Graphones, which take account of only context dependent pronunciations without any linguistic considerations, are partly used for recognition of OOV words and are not suitable as recognition unit, thus we exclude from comparison in our experiments (we have verified it through preliminary experiments).

LM3 (proposed model) is 3-gram model of mixed types of sub-lexical units of compound word, morpheme and syllable, where words excluded from baseline model LM0 are segmented into syllables and trained. Among 65k entries, 12k entries are compound words, 51k morphemes, and rest 2k syllables. The vocabulary is fully covered by a mixture of compound words, morphemes and syllables. Any OOV words can be represented with syllable sequences, thus any sentences can be fully covered by mixed types of compound words, morphemes and syllables.

Results of comparative experiments are detailed in Table 4. For comparison, results of baseline models are given with them.

Table 4 Recognition results for baseline LM and LMs using a syllable

As shown in Table 4, both of LM2 and LM3 can resolve the OOV problem with the ability of syllable to represent a word. But LM3 retains linguistic syntactic components like a compound word and a morpheme, and therefore it achieves 9.5% relative (0.45% absolute) decrease in WER compared to LM2. This shows that the proposed model is superior absolutely to variable-length syllable model.

4.3 Experimental analysis

First, let us compare our model with baseline model LM0.

LM0 causes 0.27% OOV words due to cutting off low frequency words in training data, giving negative effects on recognition performance. So it results in WER decline of 0.38% absolute than proposed model LM3 that is representative of low frequency words in syllable unit. Moreover, with high coverage ability, LM3 achieves improvement in WER of 0.44% absolute than LM0 on test data.

Next, let compare our model with baseline model LM1.

Although LM1 gives the improvement in WER of about 0.1% absolute on training data than our model by holding total vocabulary in forms of compound word and morph unit, but the relative improvement of recognition performance is slight, compared with a growth of model size (by about 2.7 times).
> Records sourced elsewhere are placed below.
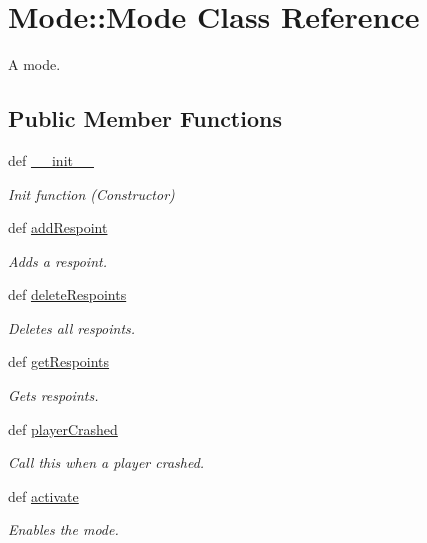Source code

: \hypertarget{class_mode_1_1_mode}{
\section{\-Mode\-:\-:\-Mode \-Class \-Reference}
\label{class_mode_1_1_mode}
}


\-A mode.  


\subsection*{\-Public \-Member \-Functions}
\begin{DoxyCompactItemize}
\item 
def \hyperlink{class_mode_1_1_mode_af63425c9bf9d27b919c571dc46115d7a}{\-\_\-\-\_\-init\-\_\-\-\_\-}
\begin{DoxyCompactList}\small\item\em \-Init function (\-Constructor) \end{DoxyCompactList}\item 
def \hyperlink{class_mode_1_1_mode_aa4f6ada647c8a93f50790496f30facfe}{add\-Respoint}
\begin{DoxyCompactList}\small\item\em \-Adds a respoint. \end{DoxyCompactList}\item 
def \hyperlink{class_mode_1_1_mode_a108ece2f9375bb543358c812303ba4cb}{delete\-Respoints}
\begin{DoxyCompactList}\small\item\em \-Deletes all respoints. \end{DoxyCompactList}\item 
def \hyperlink{class_mode_1_1_mode_a2d2553d4d60379b68ce26f94c4b30d80}{get\-Respoints}
\begin{DoxyCompactList}\small\item\em \-Gets respoints. \end{DoxyCompactList}\item 
def \hyperlink{class_mode_1_1_mode_a6a907be956039209b6c0255fdc5080cc}{player\-Crashed}
\begin{DoxyCompactList}\small\item\em \-Call this when a player crashed. \end{DoxyCompactList}\item 
def \hyperlink{class_mode_1_1_mode_afec4fc9e37bc06610ad31fe474ad446f}{activate}
\begin{DoxyCompactList}\small\item\em \-Enables the mode. \end{DoxyCompactList}\item 

\end{DoxyCompactItemize}
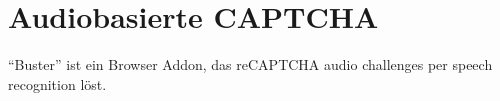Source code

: \section{Audiobasierte CAPTCHA}
\label{ch:bewertung:audio}

“Buster” ist ein Browser Addon, das reCAPTCHA audio challenges per speech recognition löst.
%


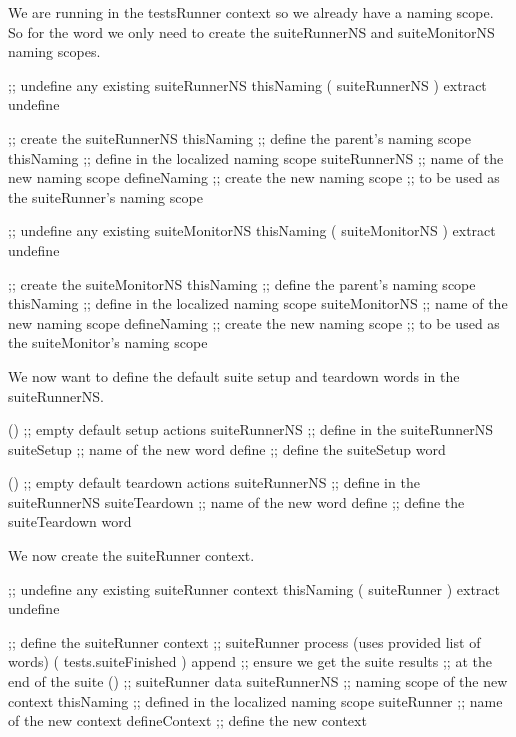 We are running in the testsRunner context so we already have a 
 naming scope. So for the  word we 
only need to create the suiteRunnerNS and suiteMonitorNS naming scopes. 

\startJoylolCode
  ;; undefine any existing suiteRunnerNS
  thisNaming
  ( suiteRunnerNS ) extract
  undefine

  ;; create the suiteRunnerNS
  thisNaming    ;; define the parent's naming scope
  thisNaming    ;; define in the localized naming scope
  suiteRunnerNS ;; name of the new naming scope
  defineNaming  ;; create the new naming scope
                ;; to be used as the suiteRunner's naming scope
\stopJoylolCode

\startJoylolCode
  ;; undefine any existing suiteMonitorNS
  thisNaming
  ( suiteMonitorNS ) extract
  undefine

  ;; create the suiteMonitorNS
  thisNaming      ;; define the parent's naming scope
  thisNaming      ;; define in the localized naming scope
  suiteMonitorNS  ;; name of the new naming scope
  defineNaming    ;; create the new naming scope
                  ;; to be used as the suiteMonitor's naming scope
\stopJoylolCode

We now want to define the default suite setup and teardown words in the 
suiteRunnerNS. 

\startJoylolCode
  ()            ;; empty default setup actions
  suiteRunnerNS ;; define in the suiteRunnerNS
  suiteSetup    ;; name of the new word
  define        ;; define the suiteSetup word
\stopJoylolCode

\startJoylolCode
  ()            ;; empty default teardown actions
  suiteRunnerNS ;; define in the suiteRunnerNS
  suiteTeardown ;; name of the new word
  define        ;; define the suiteTeardown word
\stopJoylolCode

We now create the suiteRunner context.

\startJoylolCode
  ;; undefine any existing suiteRunner context
  thisNaming
  ( suiteRunner ) extract
  undefine

  ;; define the suiteRunner context
                ;; suiteRunner process (uses provided list of words)
  ( tests.suiteFinished )
  append        ;; ensure we get the suite results
                ;; at the end of the suite
  ()            ;; suiteRunner data
  suiteRunnerNS ;; naming scope of the new context
  thisNaming    ;; defined in the localized naming scope
  suiteRunner   ;; name of the new context
  defineContext ;; define the new context
\stopJoylolCode

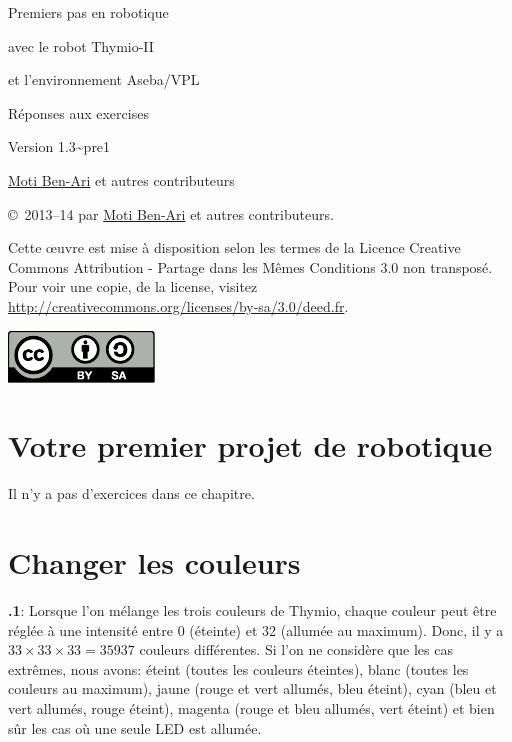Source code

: \documentclass[12pt,a4paper,french]{article}
\begin{document}
\thispagestyle{empty}

\begin{center}
\begin{bfseries}

\begin{Large}
Premiers pas en robotique

avec le robot
Thymio-II

et l'environnement
Aseba/VPL

\bigskip

Réponses aux exercises

\end{Large}

Version 1.3{\textasciitilde}pre1

\bigskip

\href{http://www.weizmann.ac.il/sci-tea/benari/}{Moti Ben-Ari} et autres contributeurs

\end{bfseries}
\end{center}

\bigskip

\copyright{}\  2013--14 par \href{http://www.weizmann.ac.il/sci-tea/benari/}{Moti Ben-Ari} et autres contributeurs.

Cette œuvre est mise à disposition selon les termes de la Licence Creative Commons Attribution - Partage dans les Mêmes Conditions 3.0 non transposé.
Pour voir une copie, de la license, visitez \url{http://creativecommons.org/licenses/by-sa/3.0/deed.fr}.

\begin{center}
\hspace{6pt}\includegraphics[width=.2\textwidth]{../images/by-sa}
\end{center}


\section{Votre premier projet de robotique}

Il n'y a pas d'exercices dans ce chapitre.

\section{Changer les couleurs}

\textbf{\thesection.1}: 
Lorsque l'on mélange les trois couleurs de Thymio, chaque couleur peut être réglée à une intensité entre 0 (éteinte) et 32 (allumée au maximum). Donc, il y a $33 \times 33 \times 33=35 937$ couleurs différentes. Si l'on ne considère que les cas extrêmes, nous avons: éteint (toutes les couleurs éteintes), blanc (toutes les couleurs au maximum), jaune (rouge et vert allumés, bleu éteint), cyan (bleu et vert allumés, rouge éteint), magenta (rouge et bleu allumés, vert éteint) et bien sûr les cas où une seule LED est allumée.
\end{document}
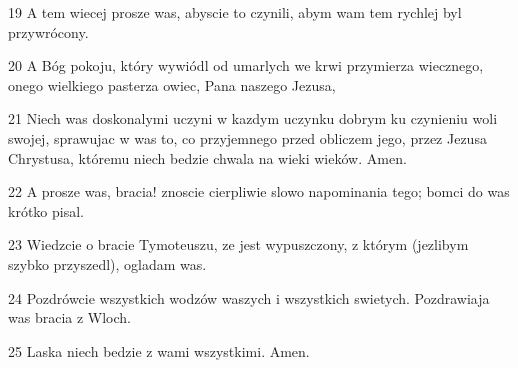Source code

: \par 19 A tem wiecej prosze was, abyscie to czynili, abym wam tem rychlej byl przywrócony.
\par 20 A Bóg pokoju, który wywiódl od umarlych we krwi przymierza wiecznego, onego wielkiego pasterza owiec, Pana naszego Jezusa,
\par 21 Niech was doskonalymi uczyni w kazdym uczynku dobrym ku czynieniu woli swojej, sprawujac w was to, co przyjemnego przed obliczem jego, przez Jezusa Chrystusa, któremu niech bedzie chwala na wieki wieków. Amen.
\par 22 A prosze was, bracia! znoscie cierpliwie slowo napominania tego; bomci do was krótko pisal.
\par 23 Wiedzcie o bracie Tymoteuszu, ze jest wypuszczony, z którym (jezlibym szybko przyszedl), ogladam was.
\par 24 Pozdrówcie wszystkich wodzów waszych i wszystkich swietych. Pozdrawiaja was bracia z Wloch.
\par 25 Laska niech bedzie z wami wszystkimi. Amen.


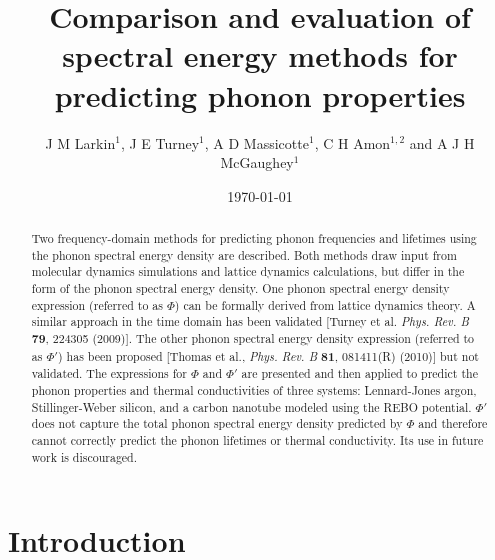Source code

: \documentclass[12pt,twocolumn,iop]{/usr/share/texmf-texlive/tex/latex/iop/iopart}[/usr/share/texmf-texlive/tex/latex/iop/]
\begin{document}
\title{Comparison and evaluation of spectral energy methods for predicting phonon properties}

\author{J M Larkin$^1$, J E Turney$^1$,
A D Massicotte$^1$, C H Amon$^{1,2}$  and A J H McGaughey$^1$ }

\address{$^1$ Department of Mechanical Engineering\\Carnegie Mellon University\\Pittsburgh, PA 15213}
\address{$^2$ Department of Mechanical \& Industrial Engineering, University of Toronto, Toronto, Ontario, Canada M5S 3G8}


\date{\today}

\begin{abstract}
Two frequency-domain methods for predicting phonon frequencies and lifetimes
using the phonon spectral energy density are described. Both methods draw
input from molecular dynamics simulations and lattice dynamics calculations,
but differ in the form of the phonon spectral energy density.
One phonon spectral energy density expression (referred to as $\Phi$) can be
formally derived from lattice dynamics theory. A similar approach in the
time domain has been validated [Turney et al. \emph{Phys. Rev. B} \textbf{79}, 224305
(2009)]. The other phonon spectral energy density expression (referred to as
$\Phi'$) has been proposed [Thomas et al., \emph{Phys. Rev. B} \textbf{81}, 081411(R) (2010)]
but not validated. The expressions for $\Phi$ and $\Phi'$ are presented and then
applied to predict the phonon properties and thermal conductivities of three
systems: Lennard-Jones argon, Stillinger-Weber silicon, and a carbon
nanotube modeled using the REBO potential. $\Phi'$ does not capture the total
phonon spectral energy density predicted by $\Phi$ and therefore cannot
correctly predict the phonon lifetimes or thermal conductivity. Its use in
future work is discouraged.
\end{abstract}


\submitto{\JPCM}

\maketitle


\section{\label{Section_Introduction}Introduction}
\end{document}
But LM1 reduces the performance on test data by about 0.2% due to OOV words, so our model is superior a little rather than LM1.

On the whole, we can consider that the proposed model is superior to all baseline models with respect to all of model size, OOV rate and recognition performance.

Next, we evaluate dependencies of each model on test data. For variable-length syllable model and our model possessing a high coverage ability, the degrees of WER decrease between training data and test data are respectively 0.08% and 0.07%, which are less than baseline models (LM0: 0.13%, LM1: 0.18%). This shows that corpus dependencies, task dependencies of syllable based models are small relatively.

So, we verified the superiority of a proposed method through experiments.

We can adjust experimentally the number of compound words and the frequency threshold for selecting words to segment into syllables, according to a scope of recognition system and applications.

5 Conclusion

In this paper, we proposed a usage of a syllable based on a statistic of POSs as well as a compound word and a morpheme as sub-lexical units to resolve the recognition unit and vocabulary size arising in applications of Korean large vocabulary speech recognition system.

Through experiments we demonstrated that proposed method was superior to previous methods from the practical viewpoint. In experiments, proposed model achieves 9.5% relative (0.45% absolute) decrease in WER compared to variable-length syllable model, showing that it is superior absolutely to comparative model. Then it resulted in WER improvements of 0.38% and 0.44% absolute on training data and test data respectively compared to compound word and morpheme based baseline model of same vocabulary size. Moreover, we verified the superiority of our model to 130 k baseline model holding total vocabulary in forms of compound word and morph unit with respect to all of model size, OOV rate and recognition performance, and then evaluated a degree of task dependency compared with baseline models.